Items from a data source:
↓↓↓

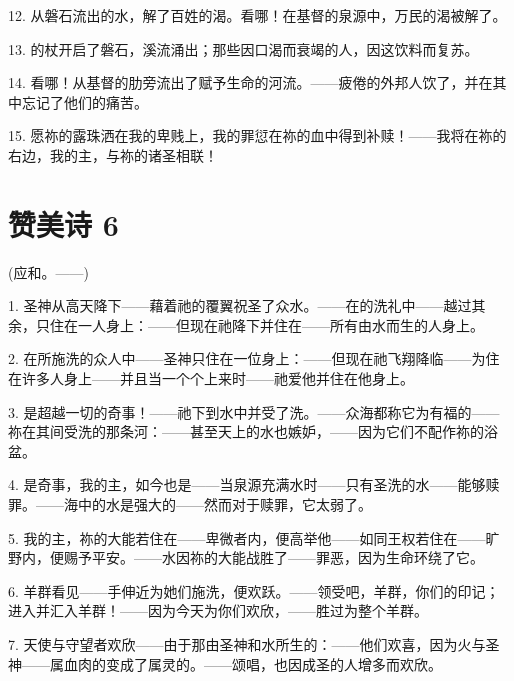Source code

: 12. 从磐石流出的水，解了百姓的渴。看哪！在基督的泉源中，万民的渴被解了。\par

13. 的杖开启了磐石，溪流涌出；那些因口渴而衰竭的人，因这饮料而复苏。\par

14. 看哪！从基督的肋旁流出了赋予生命的河流。——疲倦的外邦人饮了，并在其中忘记了他们的痛苦。\par

15. 愿祢的露珠洒在我的卑贱上，我的罪愆在祢的血中得到补赎！——我将在祢的右边，我的主，与祢的诸圣相联！\par


\section{赞美诗 6}

(应和。——)\par

1. 圣神从高天降下——藉着祂的覆翼祝圣了众水。——在的洗礼中——越过其余，只住在一人身上：——但现在祂降下并住在——所有由水而生的人身上。\par

2. 在所施洗的众人中——圣神只住在一位身上：——但现在祂飞翔降临——为住在许多人身上——并且当一个个上来时——祂爱他并住在他身上。\par

3. 是超越一切的奇事！——祂下到水中并受了洗。——众海都称它为有福的——祢在其间受洗的那条河：——甚至天上的水也嫉妒，——因为它们不配作祢的浴盆。\par

4. 是奇事，我的主，如今也是——当泉源充满水时——只有圣洗的水——能够赎罪。——海中的水是强大的——然而对于赎罪，它太弱了。\par

5. 我的主，祢的大能若住在——卑微者内，便高举他——如同王权若住在——旷野内，便赐予平安。——水因祢的大能战胜了——罪恶，因为生命环绕了它。\par

6. 羊群看见——手伸近为她们施洗，便欢跃。——领受吧，羊群，你们的印记；进入并汇入羊群！——因为今天为你们欢欣，——胜过为整个羊群。\par

7. 天使与守望者欢欣——由于那由圣神和水所生的：——他们欢喜，因为火与圣神——属血肉的变成了属灵的。——颂唱，也因成圣的人增多而欢欣。\par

↑↑↑

● TASK GOAL: Output the line containing "(应和。——)\par" and each line after it through the close of the entries, unchanged and with no other lines.

● TASK RESPONSE:
(应和。——)\par

1. 圣神从高天降下——藉着祂的覆翼祝圣了众水。——在的洗礼中——越过其余，只住在一人身上：——但现在祂降下并住在——所有由水而生的人身上。\par

2. 在所施洗的众人中——圣神只住在一位身上：——但现在祂飞翔降临——为住在许多人身上——并且当一个个上来时——祂爱他并住在他身上。\par

3. 是超越一切的奇事！——祂下到水中并受了洗。——众海都称它为有福的——祢在其间受洗的那条河：——甚至天上的水也嫉妒，——因为它们不配作祢的浴盆。\par

4. 是奇事，我的主，如今也是——当泉源充满水时——只有圣洗的水——能够赎罪。——海中的水是强大的——然而对于赎罪，它太弱了。\par

5. 我的主，祢的大能若住在——卑微者内，便高举他——如同王权若住在——旷野内，便赐予平安。——水因祢的大能战胜了——罪恶，因为生命环绕了它。\par

6. 羊群看见——手伸近为她们施洗，便欢跃。——领受吧，羊群，你们的印记；进入并汇入羊群！——因为今天为你们欢欣，——胜过为整个羊群。\par

7. 天使与守望者欢欣——由于那由圣神和水所生的：——他们欢喜，因为火与圣神——属血肉的变成了属灵的。——颂唱，也因成圣的人增多而欢欣。\par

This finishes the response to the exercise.